[Stored data]
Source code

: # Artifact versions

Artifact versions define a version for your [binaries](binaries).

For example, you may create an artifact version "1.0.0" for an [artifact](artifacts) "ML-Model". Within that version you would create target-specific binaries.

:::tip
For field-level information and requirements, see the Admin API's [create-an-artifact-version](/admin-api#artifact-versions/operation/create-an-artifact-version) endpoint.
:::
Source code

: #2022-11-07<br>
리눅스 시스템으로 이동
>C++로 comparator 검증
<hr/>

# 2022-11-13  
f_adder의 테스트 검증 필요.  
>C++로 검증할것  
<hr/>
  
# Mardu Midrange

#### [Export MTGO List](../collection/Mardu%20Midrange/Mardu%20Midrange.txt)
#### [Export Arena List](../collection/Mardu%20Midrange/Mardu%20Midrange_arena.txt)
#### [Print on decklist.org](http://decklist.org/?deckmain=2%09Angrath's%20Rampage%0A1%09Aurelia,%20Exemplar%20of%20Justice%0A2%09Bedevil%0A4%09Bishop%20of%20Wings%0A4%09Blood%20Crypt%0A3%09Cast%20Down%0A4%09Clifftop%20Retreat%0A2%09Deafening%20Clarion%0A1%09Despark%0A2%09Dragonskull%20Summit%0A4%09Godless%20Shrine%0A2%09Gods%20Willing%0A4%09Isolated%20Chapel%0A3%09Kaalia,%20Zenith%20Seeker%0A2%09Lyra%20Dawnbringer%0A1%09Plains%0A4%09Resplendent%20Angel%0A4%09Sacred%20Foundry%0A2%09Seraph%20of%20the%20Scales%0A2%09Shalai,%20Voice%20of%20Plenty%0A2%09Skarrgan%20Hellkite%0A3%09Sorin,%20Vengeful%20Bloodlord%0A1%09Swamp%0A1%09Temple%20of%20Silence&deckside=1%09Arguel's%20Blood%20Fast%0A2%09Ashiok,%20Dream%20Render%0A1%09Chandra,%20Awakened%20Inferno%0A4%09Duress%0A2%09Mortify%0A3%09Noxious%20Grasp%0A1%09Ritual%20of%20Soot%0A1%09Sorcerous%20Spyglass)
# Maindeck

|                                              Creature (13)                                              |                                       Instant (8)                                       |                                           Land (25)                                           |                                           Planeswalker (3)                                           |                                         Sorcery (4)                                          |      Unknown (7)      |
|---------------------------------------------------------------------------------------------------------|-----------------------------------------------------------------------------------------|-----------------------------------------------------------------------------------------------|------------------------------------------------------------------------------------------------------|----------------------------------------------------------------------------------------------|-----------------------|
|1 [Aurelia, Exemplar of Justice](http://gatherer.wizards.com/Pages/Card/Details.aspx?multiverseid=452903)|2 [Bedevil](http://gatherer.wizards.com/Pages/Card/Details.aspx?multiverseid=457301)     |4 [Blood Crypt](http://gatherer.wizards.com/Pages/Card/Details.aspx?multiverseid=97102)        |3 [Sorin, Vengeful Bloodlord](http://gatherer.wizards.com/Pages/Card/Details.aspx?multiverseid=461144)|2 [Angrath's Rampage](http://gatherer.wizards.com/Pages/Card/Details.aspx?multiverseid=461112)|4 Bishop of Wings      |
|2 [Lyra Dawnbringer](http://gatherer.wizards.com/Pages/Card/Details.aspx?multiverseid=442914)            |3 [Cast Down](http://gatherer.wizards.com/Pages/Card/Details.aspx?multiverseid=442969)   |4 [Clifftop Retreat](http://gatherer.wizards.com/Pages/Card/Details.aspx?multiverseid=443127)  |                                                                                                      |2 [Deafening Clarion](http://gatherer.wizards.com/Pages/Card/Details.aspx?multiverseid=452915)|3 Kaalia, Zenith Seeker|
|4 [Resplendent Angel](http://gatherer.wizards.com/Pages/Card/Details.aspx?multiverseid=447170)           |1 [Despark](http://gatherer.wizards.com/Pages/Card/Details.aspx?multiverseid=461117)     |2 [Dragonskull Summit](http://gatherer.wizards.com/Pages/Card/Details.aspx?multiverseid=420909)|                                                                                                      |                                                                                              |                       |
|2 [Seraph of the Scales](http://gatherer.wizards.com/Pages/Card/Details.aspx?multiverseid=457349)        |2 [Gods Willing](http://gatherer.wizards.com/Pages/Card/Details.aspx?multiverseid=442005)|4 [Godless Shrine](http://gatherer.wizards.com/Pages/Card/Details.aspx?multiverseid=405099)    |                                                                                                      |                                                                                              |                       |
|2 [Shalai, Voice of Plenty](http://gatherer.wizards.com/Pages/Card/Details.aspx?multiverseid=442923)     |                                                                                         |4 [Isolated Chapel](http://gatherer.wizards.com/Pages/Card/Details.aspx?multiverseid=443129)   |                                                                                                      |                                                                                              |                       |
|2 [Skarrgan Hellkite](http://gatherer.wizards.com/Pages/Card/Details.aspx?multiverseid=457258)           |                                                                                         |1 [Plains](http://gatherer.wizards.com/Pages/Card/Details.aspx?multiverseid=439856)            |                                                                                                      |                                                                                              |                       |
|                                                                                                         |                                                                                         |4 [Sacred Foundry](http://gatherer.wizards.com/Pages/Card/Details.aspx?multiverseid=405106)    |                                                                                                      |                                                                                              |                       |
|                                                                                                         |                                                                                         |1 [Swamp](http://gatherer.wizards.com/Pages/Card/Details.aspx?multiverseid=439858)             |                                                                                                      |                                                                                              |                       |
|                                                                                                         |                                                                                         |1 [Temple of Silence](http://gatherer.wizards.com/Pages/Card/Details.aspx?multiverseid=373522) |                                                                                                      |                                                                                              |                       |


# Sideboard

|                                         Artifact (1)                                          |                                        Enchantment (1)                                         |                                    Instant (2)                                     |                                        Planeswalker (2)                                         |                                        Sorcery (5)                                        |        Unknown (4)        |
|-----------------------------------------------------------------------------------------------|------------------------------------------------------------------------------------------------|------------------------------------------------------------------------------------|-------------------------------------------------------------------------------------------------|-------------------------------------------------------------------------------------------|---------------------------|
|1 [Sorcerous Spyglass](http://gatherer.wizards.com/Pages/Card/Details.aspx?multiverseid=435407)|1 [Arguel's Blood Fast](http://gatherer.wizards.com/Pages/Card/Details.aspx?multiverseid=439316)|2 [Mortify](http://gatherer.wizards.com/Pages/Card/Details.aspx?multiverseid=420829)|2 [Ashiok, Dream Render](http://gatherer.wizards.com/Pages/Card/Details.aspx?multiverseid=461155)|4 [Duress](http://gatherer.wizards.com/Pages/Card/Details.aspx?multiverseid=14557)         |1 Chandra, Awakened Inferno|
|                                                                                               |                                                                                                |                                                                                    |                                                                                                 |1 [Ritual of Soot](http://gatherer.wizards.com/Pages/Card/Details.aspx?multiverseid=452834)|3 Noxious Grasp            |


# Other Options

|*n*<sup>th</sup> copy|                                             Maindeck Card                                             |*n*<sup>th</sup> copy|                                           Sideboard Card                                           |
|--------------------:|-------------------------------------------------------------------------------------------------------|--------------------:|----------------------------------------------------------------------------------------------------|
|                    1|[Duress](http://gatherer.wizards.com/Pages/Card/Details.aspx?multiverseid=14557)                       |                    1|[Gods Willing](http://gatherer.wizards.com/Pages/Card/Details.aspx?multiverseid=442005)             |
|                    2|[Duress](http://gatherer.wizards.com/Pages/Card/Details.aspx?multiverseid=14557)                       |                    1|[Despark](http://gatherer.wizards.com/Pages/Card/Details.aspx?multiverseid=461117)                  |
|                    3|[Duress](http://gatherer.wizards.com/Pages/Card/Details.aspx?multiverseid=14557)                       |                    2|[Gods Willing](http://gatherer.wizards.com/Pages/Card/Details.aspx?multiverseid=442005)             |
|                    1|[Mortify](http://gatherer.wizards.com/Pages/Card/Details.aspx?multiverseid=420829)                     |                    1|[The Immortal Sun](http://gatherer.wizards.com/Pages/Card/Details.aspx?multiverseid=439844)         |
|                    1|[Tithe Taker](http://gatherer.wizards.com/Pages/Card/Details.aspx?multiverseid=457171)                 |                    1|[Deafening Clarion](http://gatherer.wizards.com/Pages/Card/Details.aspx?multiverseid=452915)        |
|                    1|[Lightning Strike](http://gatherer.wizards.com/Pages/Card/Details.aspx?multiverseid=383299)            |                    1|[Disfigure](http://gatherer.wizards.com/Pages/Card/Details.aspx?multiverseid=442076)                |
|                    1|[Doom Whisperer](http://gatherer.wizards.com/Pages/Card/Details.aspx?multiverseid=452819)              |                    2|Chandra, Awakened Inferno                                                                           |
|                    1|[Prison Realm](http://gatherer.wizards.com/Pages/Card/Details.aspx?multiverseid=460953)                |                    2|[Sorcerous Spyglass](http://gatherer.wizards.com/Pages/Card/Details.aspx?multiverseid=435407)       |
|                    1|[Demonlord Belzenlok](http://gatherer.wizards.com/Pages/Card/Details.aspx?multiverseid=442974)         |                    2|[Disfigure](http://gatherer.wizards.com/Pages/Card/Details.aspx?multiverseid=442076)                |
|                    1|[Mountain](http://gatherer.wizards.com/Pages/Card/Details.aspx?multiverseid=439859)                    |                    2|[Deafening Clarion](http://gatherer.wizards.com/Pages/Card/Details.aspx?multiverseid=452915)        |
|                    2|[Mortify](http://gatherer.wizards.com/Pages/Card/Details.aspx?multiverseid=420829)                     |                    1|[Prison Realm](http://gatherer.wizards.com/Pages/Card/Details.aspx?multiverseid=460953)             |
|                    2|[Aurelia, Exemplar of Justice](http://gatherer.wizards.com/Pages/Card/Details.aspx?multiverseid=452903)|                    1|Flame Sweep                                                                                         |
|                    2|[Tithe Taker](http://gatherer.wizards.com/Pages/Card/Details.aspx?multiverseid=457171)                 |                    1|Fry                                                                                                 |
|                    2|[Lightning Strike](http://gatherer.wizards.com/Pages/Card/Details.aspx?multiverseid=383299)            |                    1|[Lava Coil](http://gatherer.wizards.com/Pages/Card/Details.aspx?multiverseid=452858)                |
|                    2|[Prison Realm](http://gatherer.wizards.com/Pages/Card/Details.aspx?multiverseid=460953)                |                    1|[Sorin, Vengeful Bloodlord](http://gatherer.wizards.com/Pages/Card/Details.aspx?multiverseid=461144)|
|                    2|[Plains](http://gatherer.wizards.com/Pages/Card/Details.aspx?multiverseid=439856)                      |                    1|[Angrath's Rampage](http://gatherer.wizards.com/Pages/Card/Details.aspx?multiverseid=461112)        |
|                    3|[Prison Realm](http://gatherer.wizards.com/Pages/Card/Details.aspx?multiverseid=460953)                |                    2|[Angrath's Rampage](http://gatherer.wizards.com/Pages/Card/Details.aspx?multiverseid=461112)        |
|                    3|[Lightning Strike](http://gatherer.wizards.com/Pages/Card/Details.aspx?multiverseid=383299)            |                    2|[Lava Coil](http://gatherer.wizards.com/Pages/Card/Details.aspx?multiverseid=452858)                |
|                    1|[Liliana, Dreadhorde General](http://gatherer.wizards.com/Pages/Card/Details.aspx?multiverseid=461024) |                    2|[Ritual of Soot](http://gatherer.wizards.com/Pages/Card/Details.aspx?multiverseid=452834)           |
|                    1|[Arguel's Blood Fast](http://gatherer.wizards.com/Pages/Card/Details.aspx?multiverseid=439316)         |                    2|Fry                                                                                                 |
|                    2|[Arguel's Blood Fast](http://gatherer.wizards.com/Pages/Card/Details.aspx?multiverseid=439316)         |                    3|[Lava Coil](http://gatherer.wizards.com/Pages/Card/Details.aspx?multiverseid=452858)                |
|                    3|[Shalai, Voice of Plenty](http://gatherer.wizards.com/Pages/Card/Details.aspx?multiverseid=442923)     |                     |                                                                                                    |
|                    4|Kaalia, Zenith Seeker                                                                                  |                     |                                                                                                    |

■ **PROBLEM TO SOLVE**
Your response should be made up of the lines in the data that contain the word "Maindeck".

■ **REPLY**
# Maindeck
|*n*<sup>th</sup> copy|                                             Maindeck Card                                             |*n*<sup>th</sup> copy|                                           Sideboard Card                                           |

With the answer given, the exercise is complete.